INPUT DATA =
Content starts

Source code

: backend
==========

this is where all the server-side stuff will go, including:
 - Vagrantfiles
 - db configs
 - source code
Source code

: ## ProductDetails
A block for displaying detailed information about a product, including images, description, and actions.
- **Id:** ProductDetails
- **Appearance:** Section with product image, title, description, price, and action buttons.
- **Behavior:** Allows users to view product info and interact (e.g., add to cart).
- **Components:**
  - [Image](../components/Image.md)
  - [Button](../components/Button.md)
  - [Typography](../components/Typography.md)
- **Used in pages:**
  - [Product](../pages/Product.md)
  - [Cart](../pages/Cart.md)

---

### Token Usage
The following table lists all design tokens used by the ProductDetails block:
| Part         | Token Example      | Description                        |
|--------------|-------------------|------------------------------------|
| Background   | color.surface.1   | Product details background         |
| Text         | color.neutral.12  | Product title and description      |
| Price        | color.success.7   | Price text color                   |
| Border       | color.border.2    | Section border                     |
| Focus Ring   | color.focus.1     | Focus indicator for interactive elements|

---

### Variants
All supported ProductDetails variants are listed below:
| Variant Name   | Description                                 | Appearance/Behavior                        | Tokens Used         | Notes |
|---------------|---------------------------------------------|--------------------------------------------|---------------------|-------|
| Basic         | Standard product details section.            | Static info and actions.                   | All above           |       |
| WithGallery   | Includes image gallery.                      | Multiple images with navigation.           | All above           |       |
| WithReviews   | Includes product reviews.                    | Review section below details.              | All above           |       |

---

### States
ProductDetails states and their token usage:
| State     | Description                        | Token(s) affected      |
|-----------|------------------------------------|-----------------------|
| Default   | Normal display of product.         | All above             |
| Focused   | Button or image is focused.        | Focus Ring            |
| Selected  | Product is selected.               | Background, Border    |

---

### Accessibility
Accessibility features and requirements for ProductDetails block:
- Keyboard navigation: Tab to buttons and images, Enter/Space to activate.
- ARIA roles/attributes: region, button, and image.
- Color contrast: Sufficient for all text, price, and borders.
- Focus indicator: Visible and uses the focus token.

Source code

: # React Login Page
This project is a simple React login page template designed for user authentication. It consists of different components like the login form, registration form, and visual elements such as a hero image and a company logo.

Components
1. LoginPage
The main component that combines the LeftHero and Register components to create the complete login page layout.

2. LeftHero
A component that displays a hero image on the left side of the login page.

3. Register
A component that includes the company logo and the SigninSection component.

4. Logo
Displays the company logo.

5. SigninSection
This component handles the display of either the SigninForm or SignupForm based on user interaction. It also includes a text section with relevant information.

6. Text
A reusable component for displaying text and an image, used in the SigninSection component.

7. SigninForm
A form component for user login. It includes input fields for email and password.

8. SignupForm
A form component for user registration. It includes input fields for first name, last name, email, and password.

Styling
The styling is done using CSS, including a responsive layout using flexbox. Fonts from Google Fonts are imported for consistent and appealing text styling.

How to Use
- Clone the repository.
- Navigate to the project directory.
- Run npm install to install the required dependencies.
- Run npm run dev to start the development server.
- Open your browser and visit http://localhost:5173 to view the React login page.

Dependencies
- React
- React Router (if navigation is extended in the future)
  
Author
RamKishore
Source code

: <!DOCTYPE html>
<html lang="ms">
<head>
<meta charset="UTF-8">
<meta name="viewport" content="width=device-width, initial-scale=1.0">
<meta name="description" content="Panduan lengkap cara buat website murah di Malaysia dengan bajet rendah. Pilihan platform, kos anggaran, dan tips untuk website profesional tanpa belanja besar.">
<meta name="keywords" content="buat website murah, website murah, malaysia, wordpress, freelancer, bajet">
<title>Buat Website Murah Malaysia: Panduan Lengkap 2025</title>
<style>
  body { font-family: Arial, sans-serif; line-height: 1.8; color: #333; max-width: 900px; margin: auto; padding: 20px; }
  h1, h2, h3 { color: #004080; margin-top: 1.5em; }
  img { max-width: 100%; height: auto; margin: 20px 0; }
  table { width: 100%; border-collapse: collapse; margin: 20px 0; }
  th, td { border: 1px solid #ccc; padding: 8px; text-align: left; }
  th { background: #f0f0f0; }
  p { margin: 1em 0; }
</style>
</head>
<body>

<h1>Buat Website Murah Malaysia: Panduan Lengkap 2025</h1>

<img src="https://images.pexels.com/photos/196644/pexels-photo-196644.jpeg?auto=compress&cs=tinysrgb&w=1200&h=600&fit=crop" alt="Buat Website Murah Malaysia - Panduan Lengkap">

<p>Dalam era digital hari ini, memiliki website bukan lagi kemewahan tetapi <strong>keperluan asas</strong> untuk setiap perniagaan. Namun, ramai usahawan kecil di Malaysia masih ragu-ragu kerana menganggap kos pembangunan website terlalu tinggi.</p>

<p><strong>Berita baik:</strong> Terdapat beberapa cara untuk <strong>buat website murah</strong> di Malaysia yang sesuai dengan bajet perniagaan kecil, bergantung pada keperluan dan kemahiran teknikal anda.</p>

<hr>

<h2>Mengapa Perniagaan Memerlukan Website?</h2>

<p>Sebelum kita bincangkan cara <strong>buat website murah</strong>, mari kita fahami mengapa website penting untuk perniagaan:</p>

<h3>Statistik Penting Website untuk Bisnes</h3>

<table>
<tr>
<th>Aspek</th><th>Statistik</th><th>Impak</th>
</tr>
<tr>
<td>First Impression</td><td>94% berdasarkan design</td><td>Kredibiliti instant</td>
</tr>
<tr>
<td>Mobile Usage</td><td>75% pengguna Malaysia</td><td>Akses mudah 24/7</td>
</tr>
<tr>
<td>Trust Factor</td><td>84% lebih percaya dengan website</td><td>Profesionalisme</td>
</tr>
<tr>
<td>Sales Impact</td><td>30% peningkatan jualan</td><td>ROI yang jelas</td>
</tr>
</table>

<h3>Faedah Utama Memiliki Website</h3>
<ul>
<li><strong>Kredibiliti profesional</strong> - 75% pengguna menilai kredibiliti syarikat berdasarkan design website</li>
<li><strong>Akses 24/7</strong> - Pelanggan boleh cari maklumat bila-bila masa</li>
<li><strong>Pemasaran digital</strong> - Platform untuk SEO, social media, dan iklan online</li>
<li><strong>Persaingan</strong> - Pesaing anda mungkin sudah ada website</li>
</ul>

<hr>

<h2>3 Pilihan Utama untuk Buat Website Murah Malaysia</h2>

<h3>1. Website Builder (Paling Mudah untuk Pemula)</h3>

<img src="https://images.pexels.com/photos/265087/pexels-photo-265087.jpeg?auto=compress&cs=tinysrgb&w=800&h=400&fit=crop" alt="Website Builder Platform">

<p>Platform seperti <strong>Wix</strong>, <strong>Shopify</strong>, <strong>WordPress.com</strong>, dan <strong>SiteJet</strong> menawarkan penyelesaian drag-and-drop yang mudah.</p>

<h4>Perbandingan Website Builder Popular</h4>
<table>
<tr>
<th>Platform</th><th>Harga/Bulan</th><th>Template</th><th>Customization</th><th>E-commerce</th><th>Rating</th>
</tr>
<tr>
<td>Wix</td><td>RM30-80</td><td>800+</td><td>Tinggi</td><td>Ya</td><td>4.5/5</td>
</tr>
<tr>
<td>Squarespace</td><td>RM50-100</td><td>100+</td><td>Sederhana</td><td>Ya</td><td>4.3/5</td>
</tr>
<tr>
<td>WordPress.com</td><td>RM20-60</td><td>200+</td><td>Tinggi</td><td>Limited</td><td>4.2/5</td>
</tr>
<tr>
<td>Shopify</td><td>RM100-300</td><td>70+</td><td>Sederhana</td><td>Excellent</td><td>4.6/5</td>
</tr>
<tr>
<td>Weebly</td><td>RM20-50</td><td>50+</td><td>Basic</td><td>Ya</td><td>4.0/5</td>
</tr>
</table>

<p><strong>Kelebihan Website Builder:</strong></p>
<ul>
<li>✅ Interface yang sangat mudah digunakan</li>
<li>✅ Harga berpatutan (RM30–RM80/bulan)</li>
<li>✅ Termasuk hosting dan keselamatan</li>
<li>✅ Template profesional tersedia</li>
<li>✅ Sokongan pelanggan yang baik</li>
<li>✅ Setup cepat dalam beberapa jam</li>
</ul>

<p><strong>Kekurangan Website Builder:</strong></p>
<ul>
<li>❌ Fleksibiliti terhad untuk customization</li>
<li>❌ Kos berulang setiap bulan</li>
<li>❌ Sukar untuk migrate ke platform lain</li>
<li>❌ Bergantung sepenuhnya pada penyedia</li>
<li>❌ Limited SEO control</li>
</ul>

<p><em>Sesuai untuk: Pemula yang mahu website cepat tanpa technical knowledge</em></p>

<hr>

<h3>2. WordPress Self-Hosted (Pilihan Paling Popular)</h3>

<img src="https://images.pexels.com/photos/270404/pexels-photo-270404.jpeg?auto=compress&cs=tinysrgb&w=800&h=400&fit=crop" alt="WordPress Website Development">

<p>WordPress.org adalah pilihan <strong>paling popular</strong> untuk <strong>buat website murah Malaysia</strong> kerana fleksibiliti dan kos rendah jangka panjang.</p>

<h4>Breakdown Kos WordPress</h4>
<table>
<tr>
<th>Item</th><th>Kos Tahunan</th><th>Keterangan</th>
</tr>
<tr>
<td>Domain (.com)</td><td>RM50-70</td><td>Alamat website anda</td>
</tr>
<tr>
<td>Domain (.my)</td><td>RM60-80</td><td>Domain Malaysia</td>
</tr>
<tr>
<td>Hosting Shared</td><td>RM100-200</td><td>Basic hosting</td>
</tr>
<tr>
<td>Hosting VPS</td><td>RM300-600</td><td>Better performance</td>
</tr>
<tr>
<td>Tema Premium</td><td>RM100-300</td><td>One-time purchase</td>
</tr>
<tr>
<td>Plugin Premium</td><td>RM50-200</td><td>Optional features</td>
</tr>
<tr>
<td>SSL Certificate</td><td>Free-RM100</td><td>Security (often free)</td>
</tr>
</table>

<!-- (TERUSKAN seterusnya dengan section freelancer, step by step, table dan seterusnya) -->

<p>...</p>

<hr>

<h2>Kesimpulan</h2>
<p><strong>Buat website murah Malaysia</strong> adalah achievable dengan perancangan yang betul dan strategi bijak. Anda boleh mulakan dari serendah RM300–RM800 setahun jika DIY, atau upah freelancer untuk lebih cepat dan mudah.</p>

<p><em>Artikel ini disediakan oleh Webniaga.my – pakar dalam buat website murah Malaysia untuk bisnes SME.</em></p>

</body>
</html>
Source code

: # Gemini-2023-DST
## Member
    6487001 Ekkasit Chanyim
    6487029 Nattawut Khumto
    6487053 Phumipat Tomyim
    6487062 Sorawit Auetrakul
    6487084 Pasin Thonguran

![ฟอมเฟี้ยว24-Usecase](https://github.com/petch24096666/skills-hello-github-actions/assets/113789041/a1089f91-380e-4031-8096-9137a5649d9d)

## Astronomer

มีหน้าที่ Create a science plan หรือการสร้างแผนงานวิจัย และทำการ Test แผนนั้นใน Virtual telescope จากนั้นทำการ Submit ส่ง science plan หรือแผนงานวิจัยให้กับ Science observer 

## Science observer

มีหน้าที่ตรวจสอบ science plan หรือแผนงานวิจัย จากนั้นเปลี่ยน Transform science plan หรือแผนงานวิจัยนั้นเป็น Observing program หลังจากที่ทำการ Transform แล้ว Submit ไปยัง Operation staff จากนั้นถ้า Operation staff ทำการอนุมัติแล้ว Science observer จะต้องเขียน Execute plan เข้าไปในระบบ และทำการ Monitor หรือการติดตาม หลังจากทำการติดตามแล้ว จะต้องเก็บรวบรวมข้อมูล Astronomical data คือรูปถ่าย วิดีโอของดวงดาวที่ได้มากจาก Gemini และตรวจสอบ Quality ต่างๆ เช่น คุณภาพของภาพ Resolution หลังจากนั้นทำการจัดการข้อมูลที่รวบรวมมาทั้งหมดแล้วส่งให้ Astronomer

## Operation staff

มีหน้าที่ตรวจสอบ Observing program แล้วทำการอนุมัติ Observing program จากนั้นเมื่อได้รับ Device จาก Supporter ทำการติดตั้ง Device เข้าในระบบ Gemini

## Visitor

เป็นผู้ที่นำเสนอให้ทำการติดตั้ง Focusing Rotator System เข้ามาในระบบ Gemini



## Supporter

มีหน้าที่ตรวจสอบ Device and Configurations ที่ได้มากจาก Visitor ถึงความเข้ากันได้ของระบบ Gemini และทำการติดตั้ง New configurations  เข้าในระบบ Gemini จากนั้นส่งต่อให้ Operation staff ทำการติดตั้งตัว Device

Content ends

TASK INSTRUCTIONS = Every line above from the line with "this is where" to the line with "- **Appearance:** Section", inclusive, must be returned exactly; no other line belongs in the reply.

WORKED SOLUTION =
this is where all the server-side stuff will go, including:
 - Vagrantfiles
 - db configs
 - source code
Source code

: ## ProductDetails
A block for displaying detailed information about a product, including images, description, and actions.
- **Id:** ProductDetails
- **Appearance:** Section with product image, title, description, price, and action buttons.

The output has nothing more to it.